We then performed deep‐targeted exon sequencing of a prioritized panel of 41 genes that harbored polymorphisms reported to be associated with hypertension, the BP response to pharmacotherapy, and/or the BP response to PEH and exercise training (Ash et al. 2013a; Bruneau et al. 2015) using the Illumina TruSeq Custom Amplicon kit (Catalog# FC‐130‐1001, Illumina, San Diego, CA) (see Supplement Material for the prioritized panel of genes). The Illumina DesignStudio software was used to create probes for the generation of 1214 amplicons with a size range 225–275 bp. The TruSeq Custom Amplicon manifest file associated with this panel included Target ID, region, chromosome, and start and end hg19 reference coordinate positions. Sequencing libraries were prepared following the TruSeq Custom Amplicon Library Preparation Guide. DNA input mass for all libraries was 250 ng of DNA. Libraries were generated with dual indices (23 PCR cycles), followed by normalization and pooling. The library amplicon pool was sequenced using Illumina MiSeq version 2 reagents (250 paired‐end reads). 7.1 million pair‐end reads (6.8 million passing quality filter) were produced from the library amplicon pool. MiSeq Reporter Software (version 2.3.32), using the TruSeq Amplicon workflow was used to generate Fastq files and align reads to the hg19 human reference sequence using the Smith‐Waterman algorithm. Genome Analysis Toolkit (GATK) was use for variant calling (single‐nucleotide polymorphisms and small insertion/deletions) and the generation of variant calling files (VCF).
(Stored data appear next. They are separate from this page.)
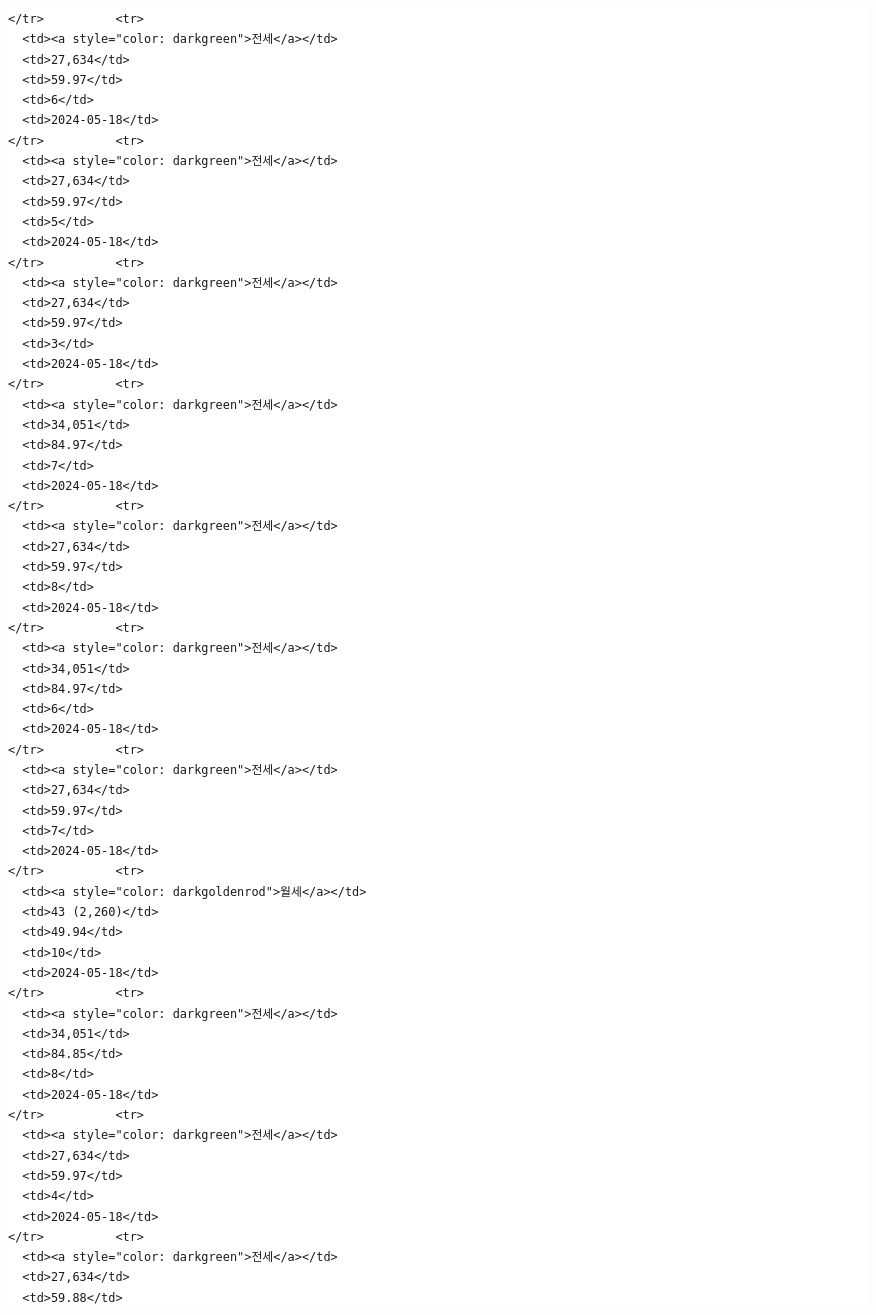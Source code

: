     </tr>          <tr>
      <td><a style="color: darkgreen">전세</a></td>
      <td>27,634</td>
      <td>59.97</td>
      <td>6</td>
      <td>2024-05-18</td>
    </tr>          <tr>
      <td><a style="color: darkgreen">전세</a></td>
      <td>27,634</td>
      <td>59.97</td>
      <td>5</td>
      <td>2024-05-18</td>
    </tr>          <tr>
      <td><a style="color: darkgreen">전세</a></td>
      <td>27,634</td>
      <td>59.97</td>
      <td>3</td>
      <td>2024-05-18</td>
    </tr>          <tr>
      <td><a style="color: darkgreen">전세</a></td>
      <td>34,051</td>
      <td>84.97</td>
      <td>7</td>
      <td>2024-05-18</td>
    </tr>          <tr>
      <td><a style="color: darkgreen">전세</a></td>
      <td>27,634</td>
      <td>59.97</td>
      <td>8</td>
      <td>2024-05-18</td>
    </tr>          <tr>
      <td><a style="color: darkgreen">전세</a></td>
      <td>34,051</td>
      <td>84.97</td>
      <td>6</td>
      <td>2024-05-18</td>
    </tr>          <tr>
      <td><a style="color: darkgreen">전세</a></td>
      <td>27,634</td>
      <td>59.97</td>
      <td>7</td>
      <td>2024-05-18</td>
    </tr>          <tr>
      <td><a style="color: darkgoldenrod">월세</a></td>
      <td>43 (2,260)</td>
      <td>49.94</td>
      <td>10</td>
      <td>2024-05-18</td>
    </tr>          <tr>
      <td><a style="color: darkgreen">전세</a></td>
      <td>34,051</td>
      <td>84.85</td>
      <td>8</td>
      <td>2024-05-18</td>
    </tr>          <tr>
      <td><a style="color: darkgreen">전세</a></td>
      <td>27,634</td>
      <td>59.97</td>
      <td>4</td>
      <td>2024-05-18</td>
    </tr>          <tr>
      <td><a style="color: darkgreen">전세</a></td>
      <td>27,634</td>
      <td>59.88</td>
For all further downstream analysis, a merged VCF was generated using VCFtools v 0.1.12b (Danecek et al. 2011) and custom R scripts (R v3.2.0). Only variants with FILTER = PASS were retained. For each defined amplicon target region, we calculated the total number of variants present per subject and each polymorphism's major and minor allele frequency for each subject.